11. Evil spirits, the second enemy of the soul, are called the mighty, because they strive with all their might to seize on the passes of the spiritual road; and because the temptations they suggest are harder to overcome, and the craft they employ more difficult to detect, than all the seductions of the world and the flesh; and because, also, they strengthen their own position by the help of the world and the flesh in order to fight vigorously against the soul. Hence the Psalmist calls them mighty, saying: The mighty have sought after my soul. The prophet Job also speaks of their might: There is no power upon the earth that may be compared with him who was made to fear no man.

12. There is no human power that can be compared with the power of the devil, and therefore the divine power alone can overcome him, and the divine light alone can penetrate his devices. No soul therefore can overcome his might without prayer, or detect his illusions without humility and mortification. Hence the exhortation of St. Paul to the faithful: Put on the armor of God, that you may stand against the deceits of the devil: for our wrestling is not against flesh and blood. Blood here is the world, and the armor of God is prayer and the cross of Christ, wherein consist the humility and mortification of which I have spoken.

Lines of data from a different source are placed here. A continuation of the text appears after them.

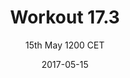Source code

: ---
title: Workout 17.3
subtitle: 15th May 1200 CET
layout: default
modal-id: 3
date: 2017-05-15
img:
thumbnail: 173_logo_thumb.jpg
alt: image-alt
project-date:
client: 
category:
videoUrl:
description: Workout will be announced on 8th of May 1200 CET.
---
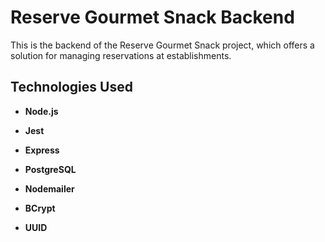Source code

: # Reserve Gourmet Snack Backend

This is the backend of the Reserve Gourmet Snack project, which offers a solution for managing reservations at establishments.

## Technologies Used

- **Node.js**

- **Jest**

- **Express**

- **PostgreSQL**

- **Nodemailer**

- **BCrypt**

- **UUID**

13. The soul says also that it will cross the frontiers: these are the natural resistance and rebellion of the flesh against the spirit, for, as St. Paul says, the flesh lusts against the spirit, and sets itself as a frontier against the soul on its spiritual road. This frontier the soul must cross, surmounting difficulties, and trampling underfoot all sensual appetites and all natural affections with great courage and resolution of spirit: for while they remain in the soul, the spirit will be by them hindered from advancing to the true life and spiritual delight. This is set clearly before us by St. Paul, saying: If by the spirit you mortify the deeds of the flesh, you shall live. This, then, is the process which the soul in this stanza says it becomes it to observe on the way to seek the Beloved: which briefly is a firm resolution not to stoop to gather flowers by the way; courage not to fear the wild beasts, and strength to pass by the mighty and the frontiers; intent solely on going over the mountains and the strands of the virtues, in the way just explained.